Work to be completed: Your job is to set down the stretch of entries that opens with the line containing "Refresh the display" and closes with the line containing "- 🔍 **User-specific Tracking**". Keep both end lines, copy each exactly, and add nothing.

┄┄┄┄┄┄

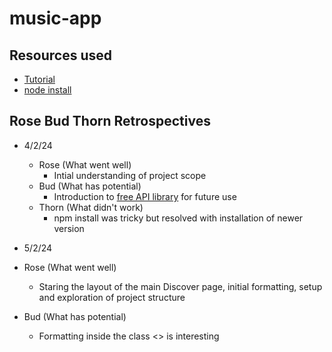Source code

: # music-app

## Resources used

- [Tutorial](https://www.youtube.com/watch?v=I1cpb0tYV74)
- [node install](https://nodejs.org/en/download/)

## Rose Bud Thorn Retrospectives

- 4/2/24

  - Rose (What went well)
    - Intial understanding of project scope
  - Bud (What has potential)
    - Introduction to [free API library](https://rapidapi.com/hub) for future use
  - Thorn (What didn't work)
    - npm install was tricky but resolved with installation of newer version

- 5/2/24
- Rose (What went well)
  - Staring the layout of the main Discover page, initial formatting, setup and exploration of project structure
- Bud (What has potential)
  - Formatting inside the class <> is interesting
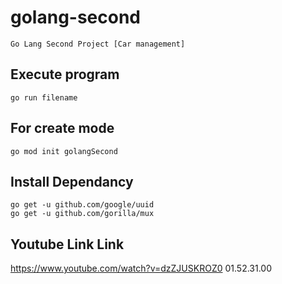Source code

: # golang-second
    Go Lang Second Project [Car management]
## Execute program
    go run filename
## For create mode
    go mod init golangSecond
## Install Dependancy
    go get -u github.com/google/uuid
    go get -u github.com/gorilla/mux















## Youtube Link Link
https://www.youtube.com/watch?v=dzZJUSKROZ0
01.52.31.00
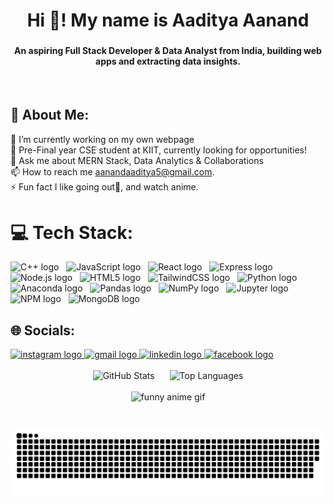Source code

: <h1 align="center">Hi 👋! My name is Aaditya Aanand</h1>

###

<h4 align="center">An aspiring Full Stack Developer & Data Analyst from India, building web apps and extracting data insights.</h4>
<br/>

## 💫 About Me:
<p align="left">🔭 I’m currently working on my own webpage<br>🌱 Pre-Final year CSE student at KIIT, currently looking for opportunities!<br>💬 Ask me about MERN Stack, Data Analytics & Collaborations<br>📫 How to reach me <a href="mailto:aanandaaditya5@gmail.com">aanandaaditya5@gmail.com</a>.<br>⚡ Fun fact I like going out🧳, and watch anime.</p>

###



# 💻 Tech Stack:

<div align="left">
  <img src="https://img.shields.io/badge/-C++-00599C?style=for-the-badge&logo=c%2b%2b&logoColor=white" height="20" alt="C++ logo" />
  <img width="4" />
  <img src="https://img.shields.io/badge/-JavaScript-F7DF1E?style=for-the-badge&logo=javascript&logoColor=black" height="20" alt="JavaScript logo" />
  <img width="4" />
  <img src="https://img.shields.io/badge/-React-61DAFB?style=for-the-badge&logo=react&logoColor=black" height="20" alt="React logo" />
  <img width="4" />
  <img src="https://img.shields.io/badge/-Express-000000?style=for-the-badge&logo=express&logoColor=white" height="20" alt="Express logo" />
  <img width="4" />
  <img src="https://img.shields.io/badge/-Node.js-339933?style=for-the-badge&logo=node.js&logoColor=white" height="20" alt="Node.js logo" />
  <img width="4" />
  <img src="https://img.shields.io/badge/-HTML5-E34F26?style=for-the-badge&logo=html5&logoColor=white" height="20" alt="HTML5 logo" />
   <img width="4" />
  <img src="https://img.shields.io/badge/-TailwindCSS-06B6D4?style=for-the-badge&logo=tailwindcss&logoColor=white" height="20" alt="TailwindCSS logo" />
  <img width="4" />
  <img src="https://img.shields.io/badge/-Python-3776AB?style=for-the-badge&logo=python&logoColor=white" height="20" alt="Python logo" />
  <img width="4" />
  <img src="https://img.shields.io/badge/-Anaconda-44A833?style=for-the-badge&logo=anaconda&logoColor=white" height="20" alt="Anaconda logo" />
  <img width="4" />
  <img src="https://img.shields.io/badge/-Pandas-150458?style=for-the-badge&logo=pandas&logoColor=white" height="20" alt="Pandas logo" />
  <img width="4" />
  <img src="https://img.shields.io/badge/-NumPy-013243?style=for-the-badge&logo=numpy&logoColor=white" height="20" alt="NumPy logo" />
  <img width="4" />
  <img src="https://img.shields.io/badge/-Jupyter-F37626?style=for-the-badge&logo=jupyter&logoColor=white" height="20" alt="Jupyter logo" />
  <img width="4" />
  <img src="https://img.shields.io/badge/-NPM-CB3837?style=for-the-badge&logo=npm&logoColor=white" height="20" alt="NPM logo" />
<!--   <img width="4" />
  <img src="https://img.shields.io/badge/-Angular-DD0031?style=for-the-badge&logo=angular&logoColor=white" height="20" alt="Angular logo" /> -->
  <img width="4" />
  <img src="https://img.shields.io/badge/-MongoDB-47A248?style=for-the-badge&logo=mongodb&logoColor=white" height="20" alt="MongoDB logo" />
</div>



## 🌐 Socials:

<div align="left">
  <a href="https://www.instagram.com/_._aadiboi_._/" target="_blank">
    <img src="https://img.shields.io/static/v1?message=Instagram&logo=instagram&label=&color=E4405F&logoColor=white&labelColor=&style=for-the-badge" height="28" alt="instagram logo" />
  </a>
  <a href="mailto:aanandaaditya5@gmail.com" target="_blank">
    <img src="https://img.shields.io/static/v1?message=Gmail&logo=gmail&label=&color=D14836&logoColor=white&labelColor=&style=for-the-badge" height="28" alt="gmail logo" />
  </a>
  <a href="https://www.linkedin.com/in/aadityaaanand514" target="_blank">
    <img src="https://img.shields.io/static/v1?message=LinkedIn&logo=linkedin&label=&color=0077B5&logoColor=white&labelColor=&style=for-the-badge" height="28" alt="linkedin logo" />
  </a>
  <a href="https://www.facebook.com/share/1AZjKSRpnn/" target="_blank">
  <img src="https://img.shields.io/static/v1?message=Facebook&logo=facebook&label=&color=1877F2&logoColor=white&labelColor=&style=for-the-badge" height="28" alt="facebook logo" />
</a>

</div>

<br/>

<div align="center">
  <img src="https://github-readme-stats.vercel.app/api?username=Aaditya514&show_icons=true&theme=dracula&include_all_commits=true&count_private=true&hide_border=false" height="150" alt="GitHub Stats" style="margin-right: 20px;" />
  <img src="https://github-readme-stats.vercel.app/api/top-langs?username=Aaditya514&layout=compact&langs_count=6&theme=dracula&hide_border=false" height="150" alt="Top Languages" />
</div>

<br/>

<div align="center">
  <img src="https://i.imgflip.com/65efzo.gif" height="150" alt="funny anime gif" />
</div>

###

<br clear="both">

<picture>
  <source media="(prefers-color-scheme: dark)" srcset="https://raw.githubusercontent.com/Aaditya514/Aaditya514/output/github-snake-dark.svg" />
  <source media="(prefers-color-scheme: light)" srcset="https://raw.githubusercontent.com/Aaditya514/Aaditya514/output/github-snake.svg" />
  <img alt="github-snake" src="https://raw.githubusercontent.com/Aaditya514/Aaditya514/output/github-snake.svg" />
</picture>

###
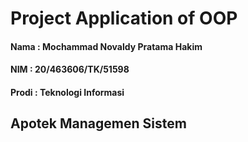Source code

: # Project Application of OOP

#### Nama  : Mochammad Novaldy Pratama Hakim
#### NIM   : 20/463606/TK/51598
#### Prodi : Teknologi Informasi

## Apotek Managemen Sistem
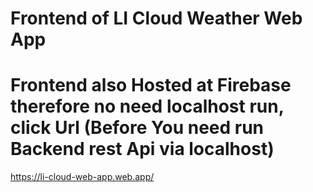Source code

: # Frontend of LI Cloud Weather Web App


# Frontend also Hosted at Firebase therefore no need localhost run, click Url (**Before You need run Backend rest Api via localhost**)
https://li-cloud-web-app.web.app/
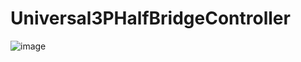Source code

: # Universal3PHalfBridgeController

![image](https://user-images.githubusercontent.com/12375003/225087126-852564e7-7d24-4c5b-a1a6-917919fbfe02.png)
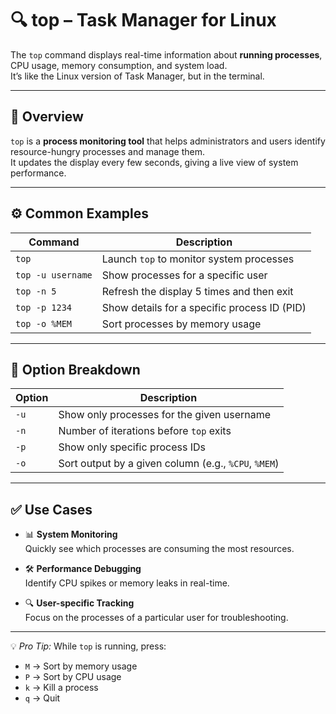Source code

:# 🔍 top – Task Manager for Linux

The `top` command displays real-time information about **running processes**, CPU usage, memory consumption, and system load.  
It’s like the Linux version of Task Manager, but in the terminal.

---

## 📌 Overview

`top` is a **process monitoring tool** that helps administrators and users identify resource-hungry processes and manage them.  
It updates the display every few seconds, giving a live view of system performance.

---

## ⚙️ Common Examples

| Command          | Description                                          |
|------------------|------------------------------------------------------|
| `top`            | Launch `top` to monitor system processes             |
| `top -u username`| Show processes for a specific user                    |
| `top -n 5`       | Refresh the display 5 times and then exit             |
| `top -p 1234`    | Show details for a specific process ID (PID)          |
| `top -o %MEM`    | Sort processes by memory usage                        |

---

## 🧠 Option Breakdown

| Option   | Description                                      |
|----------|--------------------------------------------------|
| `-u`     | Show only processes for the given username        |
| `-n`     | Number of iterations before `top` exits           |
| `-p`     | Show only specific process IDs                    |
| `-o`     | Sort output by a given column (e.g., `%CPU`, `%MEM`) |

---

## ✅ Use Cases

- 📊 **System Monitoring**  
  Quickly see which processes are consuming the most resources.

- 🛠️ **Performance Debugging**  
  Identify CPU spikes or memory leaks in real-time.

- 🔍 **User-specific Tracking**  
  Focus on the processes of a particular user for troubleshooting.

---

💡 *Pro Tip:* While `top` is running, press:
- `M` → Sort by memory usage
- `P` → Sort by CPU usage
- `k` → Kill a process
- `q` → Quit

┄┄┄┄┄┄

Exercise response:
| `top -n 5`       | Refresh the display 5 times and then exit             |
| `top -p 1234`    | Show details for a specific process ID (PID)          |
| `top -o %MEM`    | Sort processes by memory usage                        |

---

## 🧠 Option Breakdown

| Option   | Description                                      |
|----------|--------------------------------------------------|
| `-u`     | Show only processes for the given username        |
| `-n`     | Number of iterations before `top` exits           |
| `-p`     | Show only specific process IDs                    |
| `-o`     | Sort output by a given column (e.g., `%CPU`, `%MEM`) |

---

## ✅ Use Cases

- 📊 **System Monitoring**  
  Quickly see which processes are consuming the most resources.

- 🛠️ **Performance Debugging**  
  Identify CPU spikes or memory leaks in real-time.

- 🔍 **User-specific Tracking**  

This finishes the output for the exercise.